“The car is an island, isolating its user,” said Claudio San Pedro, senior vice president of the Fiat Business Line, Fiat Auto, in Italy. “To change that, we are aligning our cars with technology as used in homes and offices.” Owners of Fiat’s Stilo model, a moderately priced hatchback, can use the optional Connect service to make phone calls and either listen to a voice recite their e-mail messages or read them directly on a screen. “Even while driving, you can also look at the Web, but we do not recommend it,” San Pedro said.

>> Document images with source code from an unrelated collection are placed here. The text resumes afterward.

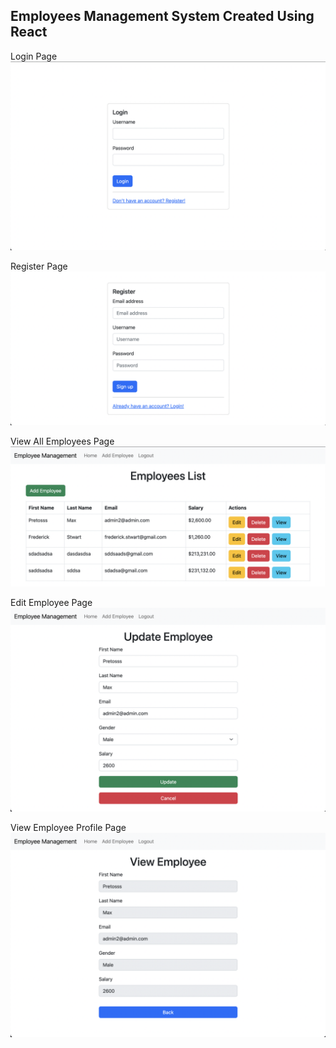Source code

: ## Employees Management System Created Using React

<!-- Screenshot -->
Login Page
![Screenshot_01](/screenshots/screenshot_01.png)

Register Page
![Screenshot_01](/screenshots/screenshot_01b.png)

View All Employees Page
![Screenshot_02](/screenshots/screenshot_02.png)

Edit Employee Page
![Screenshot_03](/screenshots/screenshot_03.png)

View Employee Profile Page
![Screenshot_04](/screenshots/screenshot_04.png)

That option and other features available in Europe and Japan make auto executives in the United States shudder. They say they must worry about lawsuits rather than whether their customers can order from Amazon while driving. “In the United States, driver distraction is a bigger thing than in Europe,” said Norbert Seitner, head of product planning for Audi North America. “People in America tend to sue companies very easily,” he added, if something goes wrong with the technology.
That is why many car navigation systems in the United States display terms and conditions on the screen before they can be used, a requirement not found in other markets.
Safety first Besides nervousness over lawsuits, the American auto market has also been more cautious in offering features like television or karaoke, which are widely available in other countries. Some features will probably not be available here for years, if ever.
Executives contend that most American drivers are more interested in advanced safety systems than in entertainment options.
In Europe, TV fanatics do not have to worry about missing their favorite shows. In many Audi models sold there, drivers can use the same screen that powers the navigation system to watch broadcast television. Yet even with a feature that shuts off the video once a car moves faster than three miles an hour, Audi has no intention of offering it here.
Fear of legal action has also stopped Toyota from offering its Intelligent Parking Assist feature, which is now available on the hybrid gas-electric Prius model sold in Japan. This device automatically parks the car, maneuvering the Prius backward and into the space. To activate it, the driver first pulls alongside the forward vehicle, then drags a picture of a flag marker and parking triangle on the car’s touch-screen display, until they are positioned where the vehicle should wind up. But the system cannot respond to changing conditions, like the vehicle in front suddenly backing into the space the Prius is about to enter. Nor can the system respond to unexpected road obstacles–a soccer ball rolling into the gutter or a child running in the way.
While the system seems ideal for congested streets like New York’s, “we have no plans for the U.S.,” said Jon Bucci, corporate manager for advanced technology at Toyota Motor Sales.
It is not just fear of lawsuits that prompts different gear for different markets. Terrorism has also created a switch in what consumers deem to be necessary equipment as they drive. It is the ability to communicate, not to be entertained, that seems to matter most to Americans, some industry officials have concluded.
“Safety and security are our winning features,” said Terry Sullivan, vice president of communications for OnStar, the communications system owned by General Motors and available on 50 of its models as well as those of other manufacturers. “While customers can hear their e-mail using OnStar’s Virtual Advisor service, the number that do is minuscule, in the low thousands,” Sullivan said. “More telling is that 80 percent of its 2.7 million customers buy the air-bag notification system, which sends a signal to a central office when a car’s air bag is deployed, to dispatch emergency services.